(Stored data entries)
───

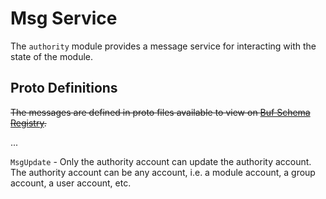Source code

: # Msg Service

The `authority` module provides a message service for interacting with the state of the module.

## Proto Definitions

~~The messages are defined in proto files available to view on [Buf Schema Registry](https://buf.build/chora/authority).~~

<!-- listed alphabetically -->

...

`MsgUpdate` - Only the authority account can update the authority account. The authority account can be any account, i.e. a module account, a group account, a user account, etc.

───

> Instructions to follow
Could you restate every record above word for word, dropping the pictures?

> Your solution
Source code

: # Msg Service

The `authority` module provides a message service for interacting with the state of the module.

## Proto Definitions

~~The messages are defined in proto files available to view on [Buf Schema Registry](https://buf.build/chora/authority).~~

<!-- listed alphabetically -->

...

`MsgUpdate` - Only the authority account can update the authority account. The authority account can be any account, i.e. a module account, a group account, a user account, etc.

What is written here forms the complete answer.